If you enjoy blogging and are the sort of writer who will effortlessly entertain and draw a following, then, great, blog away. But think about how many other authors are out there trying the same thing. The competition for eyes on blogs is probably at least as intense as the competition for eyes on novels.

Honestly, what's worked best for me in terms of getting readers has been working with publishers. If you've absolutely decided against that approach, I'd say you could benefit from building relationships with reviewers and bloggers so that when your book is ready they'll review it and/or let you borrow their spaces, their audiences, to talk about your book. A lot of bloggers are hungry for guest content, so that shouldn't be too hard for you to arrange. Reviewers can be trickier, since they have to do a fair bit of work to produce their reviews and they may not want to do that for a random stranger, but if you've established a pattern of posting responses to their reviews they'll be more likely to cooperate. Even something as simple as "This book sounds fantastic - I'm going to check it out. Thanks for reviewing it." can get your name into their heads.
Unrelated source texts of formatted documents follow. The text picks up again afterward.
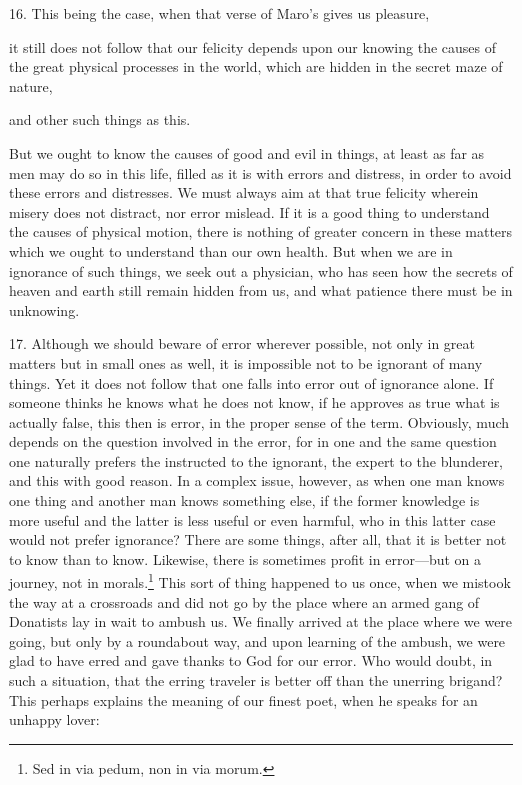 
16. This being the case, when that verse of Maro's gives us pleasure,

it still does not follow that our felicity depends upon our knowing the causes of the great physical processes in the world, which are hidden in the secret maze of nature,

and other such things as this.

But we ought to know the causes of good and evil in things, at least as far as men may do so in this life, filled as it is with errors and distress, in order to avoid these errors and distresses. We must always aim at that true felicity wherein misery does not distract, nor error mislead. If it is a good thing to understand the causes of physical motion, there is nothing of greater concern in these matters which we ought to understand than our own health. But when we are in ignorance of such things, we seek out a physician, who has seen how the secrets of heaven and earth still remain hidden from us, and what patience there must be in unknowing.

17. Although we should beware of error wherever possible, not only in great matters but in small ones as well, it is impossible not to be ignorant of many things. Yet it does not follow that one falls into error out of ignorance alone. If someone thinks he knows what he does not know, if he approves as true what is actually false, this then is error, in the proper sense of the term. Obviously, much depends on the question involved in the error, for in one and the same question one naturally prefers the instructed to the ignorant, the expert to the blunderer, and this with good reason. In a complex issue, however, as when one man knows one thing and another man knows something else, if the former knowledge is more useful and the latter is less useful or even harmful, who in this latter case would not prefer ignorance? There are some things, after all, that it is better not to know than to know. Likewise, there is sometimes profit in error—but on a journey, not in morals.\footnote{Sed in via pedum, non in via morum.} This sort of thing happened to us once, when we mistook the way at a crossroads and did not go by the place where an armed gang of Donatists lay in wait to ambush us. We finally arrived at the place where we were going, but only by a roundabout way, and upon learning of the ambush, we were glad to have erred and gave thanks to God for our error. Who would doubt, in such a situation, that the erring traveler is better off than the unerring brigand? This perhaps explains the meaning of our finest poet, when he speaks for an unhappy lover:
Obviously you'll want to pick reviewers and bloggers whose audience is similar to the audience your book will appeal to.

Why spend a lot of time and effort building your own followers when you can just borrow someone else's?


----------



## Ralph Rotten (Apr 11, 2018)

How do you attract attention to a book you have not yet written?
answer; put it on presale and point your marketing at that.

The downside is that if you miss your deadline, Amazon will block you from using the presale feature for a year. 


Also 
Create a twitter account
Join every online public forum that even distantly relates to your book's content or demographic...and shamelessly self promote yourself.
Get a facebook account (and keep it professional--no politics)
Send press releases to local papers, inquire about submitting for reviews.
just a few things...


----------



## Ralph Rotten (Apr 12, 2018)

I emphasize the shameless part. Marketing is not for the meek.


----------



## ScarletM.Sinclaire (Apr 13, 2018)

Thank you guys so much for the responses. I'll get a start on twitter. I do have a fb account already set up with my pen name, Scarlet M. Sinclaire. I'll need to go back into it and start joining it. 
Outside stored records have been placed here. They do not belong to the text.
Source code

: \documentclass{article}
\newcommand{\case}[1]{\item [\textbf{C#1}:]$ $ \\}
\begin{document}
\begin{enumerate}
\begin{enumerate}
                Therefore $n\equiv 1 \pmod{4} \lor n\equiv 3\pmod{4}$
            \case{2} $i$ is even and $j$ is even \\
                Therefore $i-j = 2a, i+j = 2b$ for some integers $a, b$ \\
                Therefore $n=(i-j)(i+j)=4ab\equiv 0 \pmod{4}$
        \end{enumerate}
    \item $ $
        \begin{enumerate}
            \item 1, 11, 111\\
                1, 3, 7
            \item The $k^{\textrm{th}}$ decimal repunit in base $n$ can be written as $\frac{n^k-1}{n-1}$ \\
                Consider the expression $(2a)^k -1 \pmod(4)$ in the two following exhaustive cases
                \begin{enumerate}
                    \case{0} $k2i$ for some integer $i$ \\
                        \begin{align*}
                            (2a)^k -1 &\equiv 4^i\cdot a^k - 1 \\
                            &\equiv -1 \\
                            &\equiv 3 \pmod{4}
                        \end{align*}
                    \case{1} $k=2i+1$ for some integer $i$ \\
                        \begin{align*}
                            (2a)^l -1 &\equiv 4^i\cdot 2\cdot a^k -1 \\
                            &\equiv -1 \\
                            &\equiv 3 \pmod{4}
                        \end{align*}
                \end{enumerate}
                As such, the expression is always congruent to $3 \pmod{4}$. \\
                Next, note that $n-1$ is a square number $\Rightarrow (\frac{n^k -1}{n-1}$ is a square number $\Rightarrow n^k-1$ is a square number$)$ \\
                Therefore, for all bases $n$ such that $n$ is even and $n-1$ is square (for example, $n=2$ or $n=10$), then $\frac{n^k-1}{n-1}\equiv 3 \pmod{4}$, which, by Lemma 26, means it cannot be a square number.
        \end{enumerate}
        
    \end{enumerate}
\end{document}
Time do join a bunch of zodiac/horoscope related groups!


----------



## Ralph Rotten (Apr 14, 2018)

Not just topic related forums, but demographic related. If your book is horoscopes then go to places populated by hippies and fortune tellers (just kidding.) You know your reader, where do the kinda people who read your kind of book hang out online?


----------



## moderan (Apr 17, 2018)

Community involvement. If you operate in a niche or identifiable genre, you can get the fans interested by getting them into the process. For example, we're running an art contest for the second Test Patterns anthology. We're also crowdfunding, with the book as a reward for contributions above a certain dollar amount, and doing interviews, etc., in tandem with our 'name' authors, on blogs and podcasts.


----------



## ScarletM.Sinclaire (Apr 20, 2018)

moderan said:


> Community involvement. If you operate in a niche or identifiable genre, you can get the fans interested by getting them into the process. For example, we're running an art contest for the second Test patterns anthology. We're also crowdfunding, with the book as a reward for contributions above a certain dollar amount, and doing interviews, etc., in tandem with our 'name' authors, on blogs and podcasts.
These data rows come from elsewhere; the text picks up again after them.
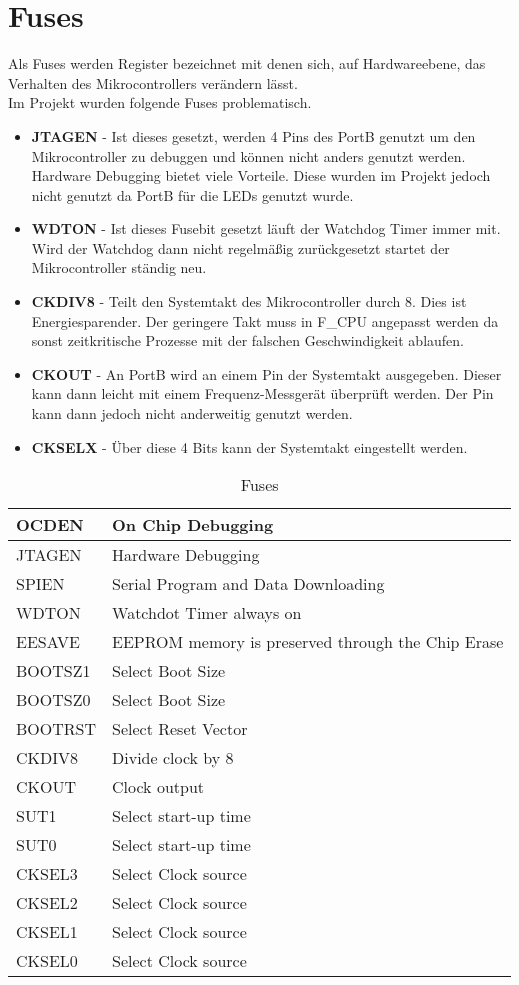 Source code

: \section{Fuses}
\label{sec:Fuses}
Als Fuses werden Register bezeichnet mit denen sich, auf Hardwareebene, das Verhalten des Mikrocontrollers verändern lässt. \\
Im Projekt wurden folgende Fuses problematisch.
\begin{itemize}
\item \textbf{JTAGEN} - Ist dieses  gesetzt, werden 4 Pins des PortB genutzt um den Mikrocontroller zu debuggen und können nicht anders genutzt werden. Hardware Debugging bietet viele Vorteile. Diese wurden im Projekt jedoch nicht genutzt da PortB für die LEDs genutzt wurde.
\item \textbf{WDTON} - Ist dieses Fusebit gesetzt läuft der Watchdog Timer immer mit. Wird der Watchdog dann nicht regelmäßig zurückgesetzt startet der Mikrocontroller ständig neu.
\item \textbf{CKDIV8} - Teilt den Systemtakt des Mikrocontroller durch 8. Dies ist Energiesparender. Der geringere Takt muss in F\_CPU angepasst werden da sonst zeitkritische Prozesse mit der falschen Geschwindigkeit ablaufen.
\item \textbf{CKOUT} - An PortB wird an einem Pin der Systemtakt ausgegeben. Dieser kann dann leicht mit einem Frequenz-Messgerät überprüft werden. Der Pin kann dann jedoch nicht anderweitig genutzt werden.
\item \textbf{CKSELX} - Über diese 4 Bits kann der Systemtakt eingestellt werden.
\end{itemize}
\begin{longtable}{|l|l|} 
\caption{Fuses} \\
\hline
\label{tab:Fuses}
OCDEN & On Chip Debugging \\ \hline 
JTAGEN & Hardware Debugging \\ \hline 
SPIEN & Serial Program and Data Downloading \\ \hline 
WDTON & Watchdot Timer always on \\ \hline 
EESAVE & EEPROM memory is preserved through the Chip Erase \\ \hline 
BOOTSZ1 & Select Boot Size \\ \hline 
BOOTSZ0 & Select Boot Size \\ \hline 
BOOTRST & Select Reset Vector \\ \hline 
CKDIV8 & Divide clock by 8 \\ \hline 
CKOUT & Clock output \\ \hline 
SUT1 & Select start-up time \\ \hline 
SUT0 & Select start-up time \\ \hline 
CKSEL3 & Select Clock source \\ \hline 
CKSEL2 & Select Clock source \\ \hline 
CKSEL1 & Select Clock source \\ \hline 
CKSEL0 & Select Clock source \\ \hline 
\end{longtable}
Wow, this is actually a great idea. Unique too, as I've never heard of something like this being done. Hold contests, use the book as a reward. That's actually really great. I hope everything went well with that btw.


----------



## ScarletM.Sinclaire (Apr 20, 2018)

Ralph Rotten said:


> Not just topic related forums, but demographic related. If your book is horoscopes then go to places populated by hippies and fortune tellers (just kidding.) You know your reader, where do the kinda people who read your kind of book hang out online?




This made me laugh. But mostly it would be facebook or twitter. I've already started the process with a facebook account using my pen name , Scarlet M. Sinclaire. Taking things slowly as I finish writing my book (almost done btw, HOORAH!). So once I do the full edits, I'll start the marketing process.


----------



## Ralph Rotten (Apr 26, 2018)

ScarletM.Sinclaire said:


> This made me laugh. But mostly it would be facebook or twitter. I've already started the process with a facebook account using my pen name , Scarlet M. Sinclaire. Taking things slowly as I finish writing my book (almost done btw, HOORAH!). So once I do the full edits, I'll start the marketing process.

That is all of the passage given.